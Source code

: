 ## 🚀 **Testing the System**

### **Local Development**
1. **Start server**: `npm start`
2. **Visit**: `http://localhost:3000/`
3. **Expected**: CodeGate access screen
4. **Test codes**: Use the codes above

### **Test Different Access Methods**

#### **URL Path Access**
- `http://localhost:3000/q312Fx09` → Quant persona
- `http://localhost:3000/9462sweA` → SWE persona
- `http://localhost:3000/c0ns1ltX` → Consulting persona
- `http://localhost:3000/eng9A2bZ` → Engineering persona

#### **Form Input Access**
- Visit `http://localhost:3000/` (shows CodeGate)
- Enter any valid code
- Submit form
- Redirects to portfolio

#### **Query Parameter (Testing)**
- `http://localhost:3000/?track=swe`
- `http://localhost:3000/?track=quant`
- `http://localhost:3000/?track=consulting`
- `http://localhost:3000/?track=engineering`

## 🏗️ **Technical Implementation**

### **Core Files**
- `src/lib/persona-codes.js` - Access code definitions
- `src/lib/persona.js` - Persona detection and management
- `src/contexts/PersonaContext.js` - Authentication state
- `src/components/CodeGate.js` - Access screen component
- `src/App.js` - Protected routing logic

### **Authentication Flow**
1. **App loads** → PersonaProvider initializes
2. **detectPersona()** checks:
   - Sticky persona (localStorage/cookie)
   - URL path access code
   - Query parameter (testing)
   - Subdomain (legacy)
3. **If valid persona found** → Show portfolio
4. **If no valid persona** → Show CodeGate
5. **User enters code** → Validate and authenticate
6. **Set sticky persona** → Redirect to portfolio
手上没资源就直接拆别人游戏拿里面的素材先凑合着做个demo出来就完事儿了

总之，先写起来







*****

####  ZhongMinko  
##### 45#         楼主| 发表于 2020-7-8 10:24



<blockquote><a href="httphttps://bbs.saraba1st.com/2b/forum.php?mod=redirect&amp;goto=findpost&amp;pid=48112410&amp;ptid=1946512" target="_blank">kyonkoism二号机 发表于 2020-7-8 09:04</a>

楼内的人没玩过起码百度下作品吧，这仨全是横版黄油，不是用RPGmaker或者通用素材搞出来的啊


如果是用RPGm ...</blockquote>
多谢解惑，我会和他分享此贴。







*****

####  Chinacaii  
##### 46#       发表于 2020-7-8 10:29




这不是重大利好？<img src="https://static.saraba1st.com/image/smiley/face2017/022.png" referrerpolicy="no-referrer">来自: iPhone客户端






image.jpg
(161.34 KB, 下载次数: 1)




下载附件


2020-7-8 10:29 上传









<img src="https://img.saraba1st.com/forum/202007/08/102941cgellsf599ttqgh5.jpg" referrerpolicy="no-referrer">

+===+

▶ _About this exercise_
Your job is to output all of the material exactly.

▶ _Result for this exercise_
Source code

: ## 🚀 **Testing the System**

### **Local Development**
1. **Start server**: `npm start`
2. **Visit**: `http://localhost:3000/`
3. **Expected**: CodeGate access screen
4. **Test codes**: Use the codes above

### **Test Different Access Methods**

#### **URL Path Access**
- `http://localhost:3000/q312Fx09` → Quant persona
- `http://localhost:3000/9462sweA` → SWE persona
- `http://localhost:3000/c0ns1ltX` → Consulting persona
- `http://localhost:3000/eng9A2bZ` → Engineering persona

#### **Form Input Access**
- Visit `http://localhost:3000/` (shows CodeGate)
- Enter any valid code
- Submit form
- Redirects to portfolio

#### **Query Parameter (Testing)**
- `http://localhost:3000/?track=swe`
- `http://localhost:3000/?track=quant`
- `http://localhost:3000/?track=consulting`
- `http://localhost:3000/?track=engineering`

## 🏗️ **Technical Implementation**

### **Core Files**
- `src/lib/persona-codes.js` - Access code definitions
- `src/lib/persona.js` - Persona detection and management
- `src/contexts/PersonaContext.js` - Authentication state
- `src/components/CodeGate.js` - Access screen component
- `src/App.js` - Protected routing logic

### **Authentication Flow**
1. **App loads** → PersonaProvider initializes
2. **detectPersona()** checks:
   - Sticky persona (localStorage/cookie)
   - URL path access code
   - Query parameter (testing)
   - Subdomain (legacy)
3. **If valid persona found** → Show portfolio
4. **If no valid persona** → Show CodeGate
5. **User enters code** → Validate and authenticate
6. **Set sticky persona** → Redirect to portfolio
手上没资源就直接拆别人游戏拿里面的素材先凑合着做个demo出来就完事儿了

总之，先写起来







*****

####  ZhongMinko  
##### 45#         楼主| 发表于 2020-7-8 10:24



<blockquote><a href="httphttps://bbs.saraba1st.com/2b/forum.php?mod=redirect&amp;goto=findpost&amp;pid=48112410&amp;ptid=1946512" target="_blank">kyonkoism二号机 发表于 2020-7-8 09:04</a>

楼内的人没玩过起码百度下作品吧，这仨全是横版黄油，不是用RPGmaker或者通用素材搞出来的啊


如果是用RPGm ...</blockquote>
多谢解惑，我会和他分享此贴。







*****

####  Chinacaii  
##### 46#       发表于 2020-7-8 10:29




这不是重大利好？<img src="https://static.saraba1st.com/image/smiley/face2017/022.png" referrerpolicy="no-referrer">来自: iPhone客户端






image.jpg
(161.34 KB, 下载次数: 1)




下载附件


2020-7-8 10:29 上传









<img src="https://img.saraba1st.com/forum/202007/08/102941cgellsf599ttqgh5.jpg" referrerpolicy="no-referrer">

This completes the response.